Cancer Epigenetics Program, Fox Chase Cancer Center, Temple University Health System, Philadelphia, PA 19111, USA.
Department of Cell and Developmental Biology, Perelman School of Medicine, University of Pennsylvania, Philadelphia, PA 19104, USA
J Cell Sci. 2020 May 27;133(10):jcs240416. doi: 10.1242/jcs.240416.

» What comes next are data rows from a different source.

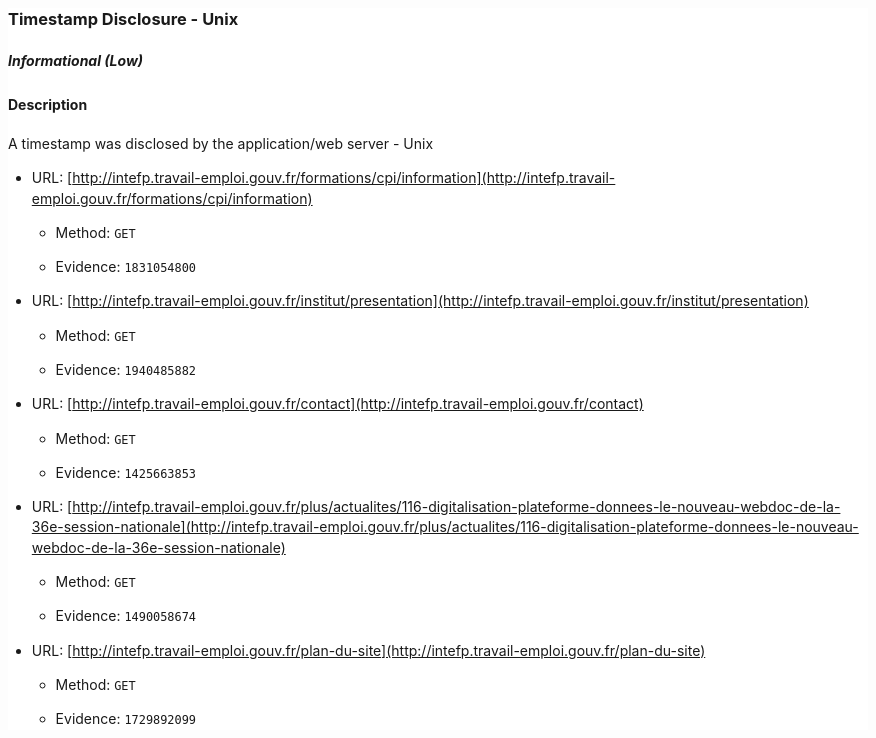   
  
  
### Timestamp Disclosure - Unix
##### Informational (Low)
  
  
  
  
#### Description
<p>A timestamp was disclosed by the application/web server - Unix</p>
  
  
  
* URL: [http://intefp.travail-emploi.gouv.fr/formations/cpi/information](http://intefp.travail-emploi.gouv.fr/formations/cpi/information)
  
  
  * Method: `GET`
  
  
  * Evidence: `1831054800`
  
  
  
  
* URL: [http://intefp.travail-emploi.gouv.fr/institut/presentation](http://intefp.travail-emploi.gouv.fr/institut/presentation)
  
  
  * Method: `GET`
  
  
  * Evidence: `1940485882`
  
  
  
  
* URL: [http://intefp.travail-emploi.gouv.fr/contact](http://intefp.travail-emploi.gouv.fr/contact)
  
  
  * Method: `GET`
  
  
  * Evidence: `1425663853`
  
  
  
  
* URL: [http://intefp.travail-emploi.gouv.fr/plus/actualites/116-digitalisation-plateforme-donnees-le-nouveau-webdoc-de-la-36e-session-nationale](http://intefp.travail-emploi.gouv.fr/plus/actualites/116-digitalisation-plateforme-donnees-le-nouveau-webdoc-de-la-36e-session-nationale)
  
  
  * Method: `GET`
  
  
  * Evidence: `1490058674`
  
  
  
  
* URL: [http://intefp.travail-emploi.gouv.fr/plan-du-site](http://intefp.travail-emploi.gouv.fr/plan-du-site)
  
  
  * Method: `GET`
  
  
  * Evidence: `1729892099`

A large fraction of epigenetically silent heterochromatin is anchored to the nuclear periphery via 'tethering proteins' that function to bridge heterochromatin and the nuclear membrane or nuclear lamina. We previously identified a human tethering protein, PRR14, that binds heterochromatin through an N-terminal domain, but the mechanism and regulation of nuclear lamina association remained to be investigated. Here we identify an evolutionarily conserved PRR14 nuclear lamina binding domain (LBD) that is both necessary and sufficient for positioning of PRR14 at the nuclear lamina. We show that PRR14 associates dynamically with the nuclear lamina, and provide evidence that such dynamics are regulated through phosphorylation and dephosphorylation of the LBD. Furthermore, we identify a PP2A phosphatase recognition motif within the evolutionarily conserved C-terminal Tantalus domain of PRR14. Disruption of this motif affects PRR14 localization to the nuclear lamina. The overall findings demonstrate a heterochromatin anchoring mechanism whereby the PRR14 tether simultaneously binds heterochromatin and the nuclear lamina through two separable modular domains. Our findings also describe an optimal PRR14 LBD fragment that could be used for efficient targeting of fusion proteins to the nuclear lamina.
大量的表观遗传沉默异染色质通过“连接蛋白”锚定在核周,这些连接蛋白的功能是连接异染色质和核膜或核纤层。我们之前鉴定了一种人类连接蛋白 PRR14,它通过一个 N 端结构域结合异染色质,但核纤层结合的机制和调控仍有待研究。在这里,我们确定了一个进化上保守的 PRR14 核纤层结合域(LBD),它对于 PRR14 在核纤层上的定位既是必需的,也是充分的。我们表明 PRR14 与核纤层动态相关,并提供证据表明这种动力学通过 LBD 的磷酸化和去磷酸化来调节。此外,我们在 PRR14 的进化上保守的 C 端 Tantalus 结构域内鉴定了一个 PP2A 磷酸酶识别基序。破坏该基序会影响 PRR14 向核纤层的定位。总的来说,这些发现展示了一种异染色质锚定机制,其中 PRR14 连接蛋白通过两个可分离的模块化结构域同时结合异染色质和核纤层。我们的研究结果还描述了一个优化的 PRR14 LBD 片段,可用于将融合蛋白有效地靶向核纤层。